The co-editors see this book as a reflection of our society’s tendency to discuss and characterize political leaders in newspapers, on television, and on the Internet. This type of analysis carries over to other media studies, including music, film, and comic books.

Yanes says the image of the country’s first black president is inescapable. The idea for this book is an example.

“The book was inspired by my niece, who was five at the time,” says Yanes, who is also a Ph.D. student in American studies and a Dean’s Graduate Research Fellow. 

“She told me there’s a new candidate and she wanted me to vote for him. I thought there must be something unique about how Obama influences public rhetoric.”

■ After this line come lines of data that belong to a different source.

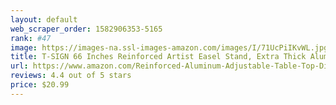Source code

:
 ```yaml
---
layout: default 
﻿web_scraper_order: 1582906353-5165
rank: #47
image: https://images-na.ssl-images-amazon.com/images/I/71UcPiIKvWL.jpg
title: T-SIGN 66 Inches Reinforced Artist Easel Stand, Extra Thick Aluminum Metal Tripod Display Easel…
url: https://www.amazon.com/Reinforced-Aluminum-Adjustable-Table-Top-Displaying/dp/B076X3WZHB/ref=zg_mw_arts-crafts_47?_encoding=UTF8&psc=1&refRID=AC0VFVM6SB4FTE33VGXN
reviews: 4.4 out of 5 stars
price: $20.99 
---
```


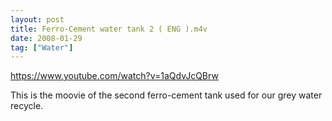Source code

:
 ```yaml
---
layout: post
title: Ferro-Cement water tank 2 ( ENG ).m4v
date: 2008-01-29
tag: ["Water"]
---
```


https://www.youtube.com/watch?v=1aQdvJcQBrw  

This is the moovie of the second ferro-cement tank used for our grey water recycle.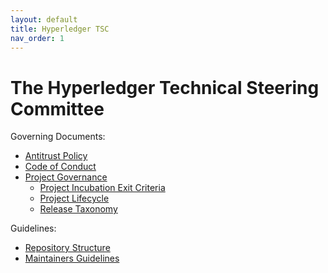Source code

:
 ```yaml
---
layout: default
title: Hyperledger TSC 
nav_order: 1
---
```

[//]: # (SPDX-License-Identifier: CC-BY-4.0)

# The Hyperledger Technical Steering Committee

Governing Documents:

* [Antitrust Policy](./antitrust.md)
* [Code of Conduct](./code-of-conduct.md)
* [Project Governance](projects)
  * [Project Incubation Exit Criteria](projects/project-incubation-exit.md)
  * [Project Lifecycle](projects/project-lifecycle.md)
  * [Release Taxonomy](projects/release-taxonomy.md)

Guidelines:

* [Repository Structure](guidelines/repository-structure.md)
* [Maintainers Guidelines](guidelines/MAINTAINERS-guidelines.md)
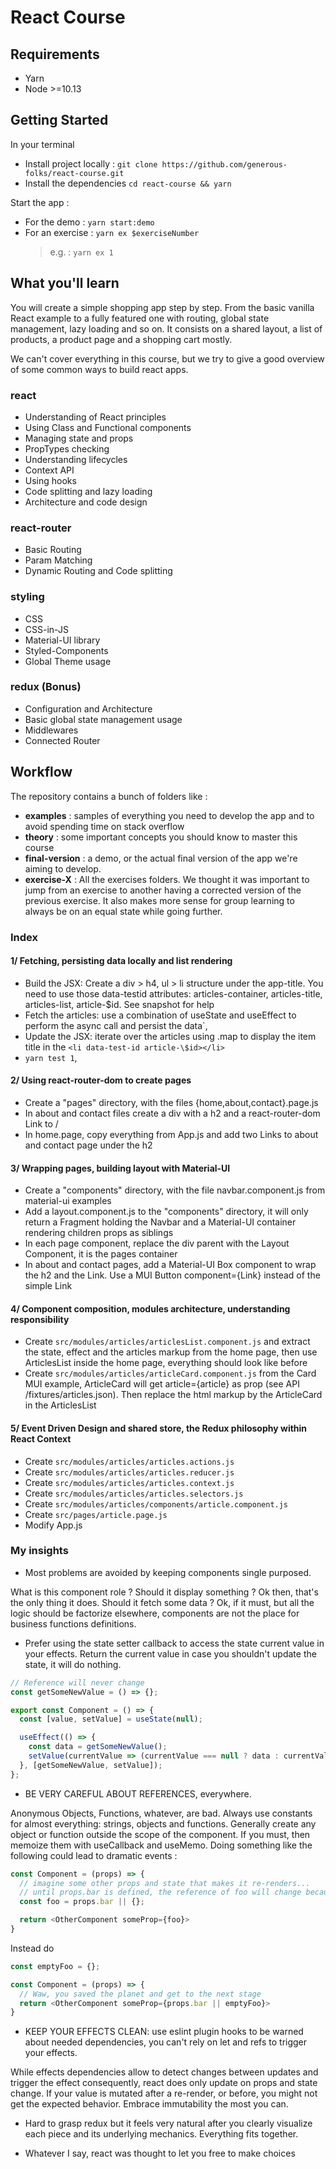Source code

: # React Course

## Requirements

- Yarn
- Node >=10.13

## Getting Started

In your terminal

- Install project locally : `git clone https://github.com/generous-folks/react-course.git`
- Install the dependencies `cd react-course && yarn`

Start the app :

- For the demo : `yarn start:demo`
- For an exercise : `yarn ex $exerciseNumber`
  > e.g. : `yarn ex 1`

## What you'll learn

You will create a simple shopping app step by step.
From the basic vanilla React example to a fully featured one with routing, global state management, lazy loading and so on.
It consists on a shared layout, a list of products, a product page and a shopping cart mostly.

We can't cover everything in this course, but we try to give a good overview of some common ways to build react apps.

### react

- Understanding of React principles
- Using Class and Functional components
- Managing state and props
- PropTypes checking
- Understanding lifecycles
- Context API
- Using hooks
- Code splitting and lazy loading
- Architecture and code design

### react-router

- Basic Routing
- Param Matching
- Dynamic Routing and Code splitting

### styling

- CSS
- CSS-in-JS
- Material-UI library
- Styled-Components
- Global Theme usage

### redux (Bonus)

- Configuration and Architecture
- Basic global state management usage
- Middlewares
- Connected Router

## Workflow

The repository contains a bunch of folders like :

- **examples** : samples of everything you need to develop the app and to avoid spending time on stack overflow
- **theory** : some important concepts you should know to master this course
- **final-version** : a demo, or the actual final version of the app we're aiming to develop.
- **exercise-X** : All the exercises folders. We thought it was important to jump from an exercise to another having a corrected version of the previous exercise. It also makes more sense for group learning to always be on an equal state while going further.

### Index

#### 1/ Fetching, persisting data locally and list rendering

- Build the JSX: Create a div > h4, ul > li structure under the app-title. You need to use those data-testid attributes: articles-container, articles-title, articles-list, article-\$id. See snapshot for help
- Fetch the articles: use a combination of useState and useEffect to perform the async call and persist the data`,
- Update the JSX: iterate over the articles using .map to display the item title in the `<li data-test-id article-\$id></li>`
- `yarn test 1`,

#### 2/ Using react-router-dom to create pages

- Create a "pages" directory, with the files {home,about,contact}.page.js
- In about and contact files create a div with a h2 and a react-router-dom Link to /
- In home.page, copy everything from App.js and add two Links to about and contact page under the h2

#### 3/ Wrapping pages, building layout with Material-UI

- Create a "components" directory, with the file navbar.component.js from material-ui examples
- Add a layout.component.js to the "components" directory, it will only return a Fragment holding the Navbar and a Material-UI container rendering children props as siblings
- In each page component, replace the div parent with the Layout Component, it is the pages container
- In about and contact pages, add a Material-UI Box component to wrap the h2 and the Link. Use a MUI Button component={Link} instead of the simple Link

#### 4/ Component composition, modules architecture, understanding responsibility

- Create `src/modules/articles/articlesList.component.js` and extract the state, effect and the articles markup from the home page, then use ArticlesList inside the home page, everything should look like before
- Create `src/modules/articles/articleCard.component.js` from the Card MUI example, ArticleCard will get article={article} as prop (see API /fixtures/articles.json). Then replace the html markup by the ArticleCard in the ArticlesList

#### 5/ Event Driven Design and shared store, the Redux philosophy within React Context

- Create `src/modules/articles/articles.actions.js`
- Create `src/modules/articles/articles.reducer.js`
- Create `src/modules/articles/articles.context.js`
- Create `src/modules/articles/articles.selectors.js`
- Create `src/modules/articles/components/article.component.js`
- Create `src/pages/article.page.js`
- Modify App.js

### My insights

- Most problems are avoided by keeping components single purposed.

What is this component role ? Should it display something ? Ok then, that's the only thing it does. Should it fetch some data ? Ok, if it must, but all the logic should be factorize elsewhere, components are not the place for business functions definitions.

- Prefer using the state setter callback to access the state current value in your effects. Return the current value in case you shouldn't update the state, it will do nothing.

```js
// Reference will never change
const getSomeNewValue = () => {};

export const Component = () => {
  const [value, setValue] = useState(null);

  useEffect(() => {
    const data = getSomeNewValue();
    setValue(currentValue => (currentValue === null ? data : currentValue));
  }, [getSomeNewValue, setValue]);
};
```

- BE VERY CAREFUL ABOUT REFERENCES, everywhere.

Anonymous Objects, Functions, whatever, are bad. Always use constants for almost everything: strings, objects and functions. Generally create any object or function outside the scope of the component. If you must, then memoize them with useCallback and useMemo. Doing something like the following could lead to dramatic events :

```js
const Component = (props) => {
  // imagine some other props and state that makes it re-renders...
  // until props.bar is defined, the reference of foo will change because on each re-render a new object is created
  const foo = props.bar || {};

  return <OtherComponent someProp={foo}>
}
```

Instead do

```js
const emptyFoo = {};

const Component = (props) => {
  // Waw, you saved the planet and get to the next stage
  return <OtherComponent someProp={props.bar || emptyFoo}>
}
```

- KEEP YOUR EFFECTS CLEAN: use eslint plugin hooks to be warned about needed dependencies, you can't rely on let and refs to trigger your effects.

While effects dependencies allow to detect changes between updates and trigger the effect consequently, react does only update on props and state change. If your value is mutated after a re-render, or before, you might not get the expected behavior. Embrace immutability the most you can.

- Hard to grasp redux but it feels very natural after you clearly visualize each piece and its underlying mechanics. Everything fits together.

- Whatever I say, react was thought to let you free to make choices

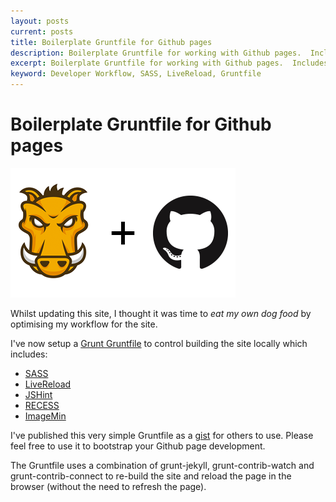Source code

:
 ```yaml
---
layout: posts
current: posts
title: Boilerplate Gruntfile for Github pages
description: Boilerplate Gruntfile for working with Github pages.  Includes SASS, LiveReload, JSHint and ImageMin.
excerpt: Boilerplate Gruntfile for working with Github pages.  Includes SASS, LiveReload, JSHint and ImageMin.
keyword: Developer Workflow, SASS, LiveReload, Gruntfile
---
```


# Boilerplate Gruntfile for Github pages

![Grunt and Github pages build](/img/grunt-github-pages.png)

Whilst updating this site, I thought it was time to _eat my own dog food_ by optimising my  workflow for the site.

I've now setup a [Grunt Gruntfile](http://gruntjs.com/sample-gruntfile) to control building the site locally which includes:

* [SASS](http://sass-lang.com/)
* [LiveReload](http://livereload.com/)
* [JSHint](http://jshint.org)
* [RECESS](http://twitter.github.io/recess/)
* [ImageMin](https://github.com/gruntjs/grunt-contrib-imagemin)

I've published this very simple Gruntfile as a [gist](https://gist.github.com/jrcryer/8166449) for others to use.  Please feel free to use it to bootstrap your Github page development.

The Gruntfile uses a combination of grunt-jekyll, grunt-contrib-watch and grunt-contrib-connect to re-build the site and reload the page in the browser (without the need to refresh the page).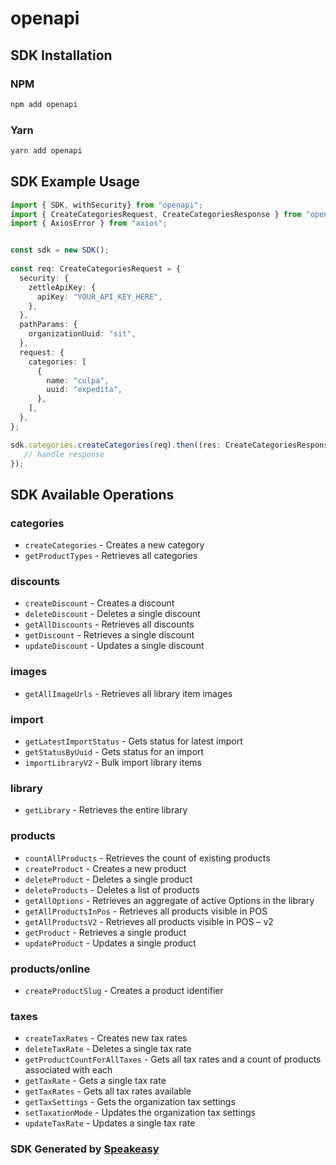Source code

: # openapi

<!-- Start SDK Installation -->
## SDK Installation

### NPM

```bash
npm add openapi
```

### Yarn

```bash
yarn add openapi
```
<!-- End SDK Installation -->

## SDK Example Usage
<!-- Start SDK Example Usage -->
```typescript
import { SDK, withSecurity} from "openapi";
import { CreateCategoriesRequest, CreateCategoriesResponse } from "openapi/src/sdk/models/operations";
import { AxiosError } from "axios";


const sdk = new SDK();
    
const req: CreateCategoriesRequest = {
  security: {
    zettleApiKey: {
      apiKey: "YOUR_API_KEY_HERE",
    },
  },
  pathParams: {
    organizationUuid: "sit",
  },
  request: {
    categories: [
      {
        name: "culpa",
        uuid: "expedita",
      },
    ],
  },
};

sdk.categories.createCategories(req).then((res: CreateCategoriesResponse | AxiosError) => {
   // handle response
});
```
<!-- End SDK Example Usage -->

<!-- Start SDK Available Operations -->
## SDK Available Operations

### categories

* `createCategories` - Creates a new category
* `getProductTypes` - Retrieves all categories

### discounts

* `createDiscount` - Creates a discount
* `deleteDiscount` - Deletes a single discount 
* `getAllDiscounts` - Retrieves all discounts
* `getDiscount` - Retrieves a single discount
* `updateDiscount` - Updates a single discount

### images

* `getAllImageUrls` - Retrieves all library item images

### import

* `getLatestImportStatus` - Gets status for latest import
* `getStatusByUuid` - Gets status for an import
* `importLibraryV2` - Bulk import library items

### library

* `getLibrary` - Retrieves the entire library

### products

* `countAllProducts` - Retrieves the count of existing products
* `createProduct` - Creates a new product
* `deleteProduct` - Deletes a single product
* `deleteProducts` - Deletes a list of products
* `getAllOptions` - Retrieves an aggregate of active Options in the library
* `getAllProductsInPos` - Retrieves all products visible in POS
* `getAllProductsV2` - Retrieves all products visible in POS – v2
* `getProduct` - Retrieves a single product
* `updateProduct` - Updates a single product

### products/online

* `createProductSlug` - Creates a product identifier

### taxes

* `createTaxRates` - Creates new tax rates
* `deleteTaxRate` - Deletes a single tax rate
* `getProductCountForAllTaxes` - Gets all tax rates and a count of products associated with each
* `getTaxRate` - Gets a single tax rate
* `getTaxRates` - Gets all tax rates available
* `getTaxSettings` - Gets the organization tax settings 
* `setTaxationMode` - Updates the organization tax settings
* `updateTaxRate` - Updates a single tax rate

<!-- End SDK Available Operations -->

### SDK Generated by [Speakeasy](https://docs.speakeasyapi.dev/docs/using-speakeasy/client-sdks)

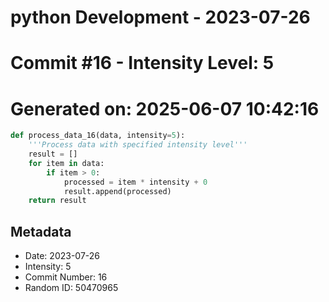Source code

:﻿# python Development - 2023-07-26
# Commit #16 - Intensity Level: 5
# Generated on: 2025-06-07 10:42:16
```python
def process_data_16(data, intensity=5):
    '''Process data with specified intensity level'''
    result = []
    for item in data:
        if item > 0:
            processed = item * intensity + 0
            result.append(processed)
    return result
```
## Metadata
- Date: 2023-07-26
- Intensity: 5
- Commit Number: 16
- Random ID: 50470965
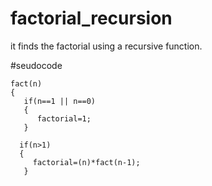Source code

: # factorial_recursion
it finds the factorial using a recursive function.

#seudocode

```
fact(n)
{
   if(n==1 || n==0)
   {
      factorial=1;
   }

  if(n>1)
  {
     factorial=(n)*fact(n-1);
   }
   ```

For Yanes, collecting the essays served as an insightful reminder of the world’s interconnectedness.

“People around the world are borrowing our cultural tropes, but redeploying them in unique ways,” Yanes says. “In the United States, we had the Obama Girl phenomenon with the YouTube video of the girl singing, ‘I have a crush on Obama.’ In Japan, they had the Obama Girls, which was a group of women who supported Obama and encouraged people to support Obama.”

The book offers no commentary on Obama’s political agenda, instead emphasizing the possibilities his campaign has created both in the United States and abroad. This project’s overarching argument is that

President Obama’s campaign and transition into the White House has carved a space in which activists, politicians, fans, and artists can converge, using Obama’s image to represent their respective ideologies.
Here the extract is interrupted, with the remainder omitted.